*ACTIVITY:*
Would you please restate all of the entries exactly, apart from the pictures?

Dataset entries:
Start of Block
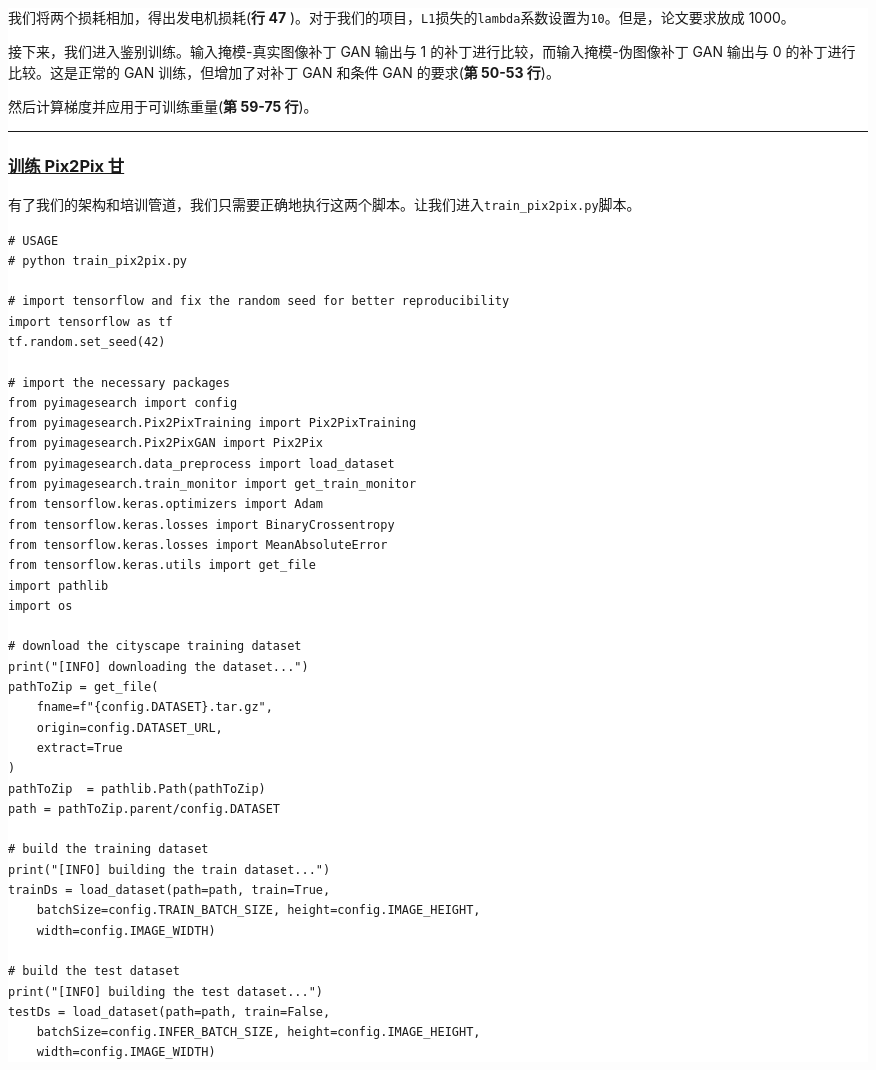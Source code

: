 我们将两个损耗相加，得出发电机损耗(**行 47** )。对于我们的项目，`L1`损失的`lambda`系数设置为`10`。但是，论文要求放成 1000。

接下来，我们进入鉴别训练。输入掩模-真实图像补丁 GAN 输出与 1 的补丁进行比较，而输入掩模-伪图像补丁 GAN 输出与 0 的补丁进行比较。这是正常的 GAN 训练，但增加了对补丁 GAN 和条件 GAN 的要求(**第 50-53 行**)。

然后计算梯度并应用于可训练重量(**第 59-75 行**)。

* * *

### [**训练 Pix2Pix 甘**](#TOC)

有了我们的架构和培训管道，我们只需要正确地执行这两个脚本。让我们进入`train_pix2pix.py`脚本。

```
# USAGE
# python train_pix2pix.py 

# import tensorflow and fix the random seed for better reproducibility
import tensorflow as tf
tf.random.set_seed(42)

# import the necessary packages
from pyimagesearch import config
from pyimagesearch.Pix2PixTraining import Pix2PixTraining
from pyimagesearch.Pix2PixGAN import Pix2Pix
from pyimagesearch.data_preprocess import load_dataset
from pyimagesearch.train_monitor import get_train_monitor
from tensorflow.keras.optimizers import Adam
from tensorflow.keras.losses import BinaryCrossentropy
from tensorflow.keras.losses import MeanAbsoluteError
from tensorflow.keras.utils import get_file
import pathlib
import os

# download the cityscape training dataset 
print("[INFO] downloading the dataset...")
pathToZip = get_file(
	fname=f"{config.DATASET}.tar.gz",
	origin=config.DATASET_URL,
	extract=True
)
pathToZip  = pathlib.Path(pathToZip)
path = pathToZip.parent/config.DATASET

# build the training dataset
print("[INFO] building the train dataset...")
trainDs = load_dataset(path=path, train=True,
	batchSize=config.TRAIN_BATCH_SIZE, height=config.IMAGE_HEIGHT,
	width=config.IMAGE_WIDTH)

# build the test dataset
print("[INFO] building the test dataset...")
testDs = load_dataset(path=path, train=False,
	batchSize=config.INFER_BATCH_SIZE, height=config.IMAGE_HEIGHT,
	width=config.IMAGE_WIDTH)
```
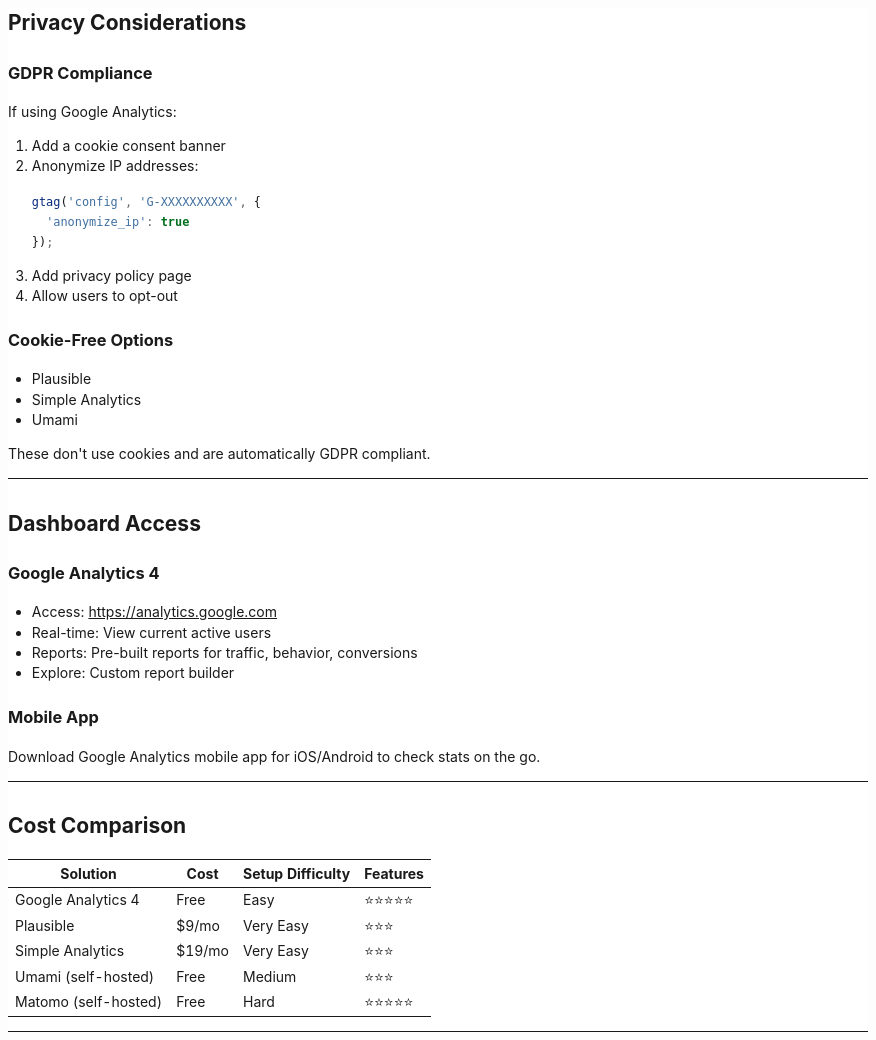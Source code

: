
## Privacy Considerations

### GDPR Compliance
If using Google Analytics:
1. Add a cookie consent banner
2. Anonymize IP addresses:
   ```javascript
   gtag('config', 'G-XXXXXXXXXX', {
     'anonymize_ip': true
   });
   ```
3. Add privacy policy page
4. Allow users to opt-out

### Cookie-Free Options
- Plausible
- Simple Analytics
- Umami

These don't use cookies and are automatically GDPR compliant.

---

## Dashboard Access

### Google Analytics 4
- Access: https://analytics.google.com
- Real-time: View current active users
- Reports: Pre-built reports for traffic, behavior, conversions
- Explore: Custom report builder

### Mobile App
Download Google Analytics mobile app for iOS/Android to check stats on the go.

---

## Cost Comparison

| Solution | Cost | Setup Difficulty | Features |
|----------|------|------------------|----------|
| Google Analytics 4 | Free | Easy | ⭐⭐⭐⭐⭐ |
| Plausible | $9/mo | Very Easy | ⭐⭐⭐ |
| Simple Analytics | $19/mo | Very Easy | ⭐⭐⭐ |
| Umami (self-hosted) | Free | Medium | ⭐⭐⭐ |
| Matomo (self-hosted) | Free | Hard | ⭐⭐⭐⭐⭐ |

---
End of Block
*PROBLEM SOLUTION:*
Source code

: 我们将两个损耗相加，得出发电机损耗(**行 47** )。对于我们的项目，`L1`损失的`lambda`系数设置为`10`。但是，论文要求放成 1000。

接下来，我们进入鉴别训练。输入掩模-真实图像补丁 GAN 输出与 1 的补丁进行比较，而输入掩模-伪图像补丁 GAN 输出与 0 的补丁进行比较。这是正常的 GAN 训练，但增加了对补丁 GAN 和条件 GAN 的要求(**第 50-53 行**)。

然后计算梯度并应用于可训练重量(**第 59-75 行**)。

* * *

### [**训练 Pix2Pix 甘**](#TOC)

有了我们的架构和培训管道，我们只需要正确地执行这两个脚本。让我们进入`train_pix2pix.py`脚本。

```
# USAGE
# python train_pix2pix.py 

# import tensorflow and fix the random seed for better reproducibility
import tensorflow as tf
tf.random.set_seed(42)

# import the necessary packages
from pyimagesearch import config
from pyimagesearch.Pix2PixTraining import Pix2PixTraining
from pyimagesearch.Pix2PixGAN import Pix2Pix
from pyimagesearch.data_preprocess import load_dataset
from pyimagesearch.train_monitor import get_train_monitor
from tensorflow.keras.optimizers import Adam
from tensorflow.keras.losses import BinaryCrossentropy
from tensorflow.keras.losses import MeanAbsoluteError
from tensorflow.keras.utils import get_file
import pathlib
import os

# download the cityscape training dataset 
print("[INFO] downloading the dataset...")
pathToZip = get_file(
	fname=f"{config.DATASET}.tar.gz",
	origin=config.DATASET_URL,
	extract=True
)
pathToZip  = pathlib.Path(pathToZip)
path = pathToZip.parent/config.DATASET

# build the training dataset
print("[INFO] building the train dataset...")
trainDs = load_dataset(path=path, train=True,
	batchSize=config.TRAIN_BATCH_SIZE, height=config.IMAGE_HEIGHT,
	width=config.IMAGE_WIDTH)

# build the test dataset
print("[INFO] building the test dataset...")
testDs = load_dataset(path=path, train=False,
	batchSize=config.INFER_BATCH_SIZE, height=config.IMAGE_HEIGHT,
	width=config.IMAGE_WIDTH)
```
Source code

:
## Privacy Considerations

### GDPR Compliance
If using Google Analytics:
1. Add a cookie consent banner
2. Anonymize IP addresses:
   ```javascript
   gtag('config', 'G-XXXXXXXXXX', {
     'anonymize_ip': true
   });
   ```
3. Add privacy policy page
4. Allow users to opt-out

### Cookie-Free Options
- Plausible
- Simple Analytics
- Umami

These don't use cookies and are automatically GDPR compliant.

---

## Dashboard Access

### Google Analytics 4
- Access: https://analytics.google.com
- Real-time: View current active users
- Reports: Pre-built reports for traffic, behavior, conversions
- Explore: Custom report builder

### Mobile App
Download Google Analytics mobile app for iOS/Android to check stats on the go.

---

## Cost Comparison

| Solution | Cost | Setup Difficulty | Features |
|----------|------|------------------|----------|
| Google Analytics 4 | Free | Easy | ⭐⭐⭐⭐⭐ |
| Plausible | $9/mo | Very Easy | ⭐⭐⭐ |
| Simple Analytics | $19/mo | Very Easy | ⭐⭐⭐ |
| Umami (self-hosted) | Free | Medium | ⭐⭐⭐ |
| Matomo (self-hosted) | Free | Hard | ⭐⭐⭐⭐⭐ |

---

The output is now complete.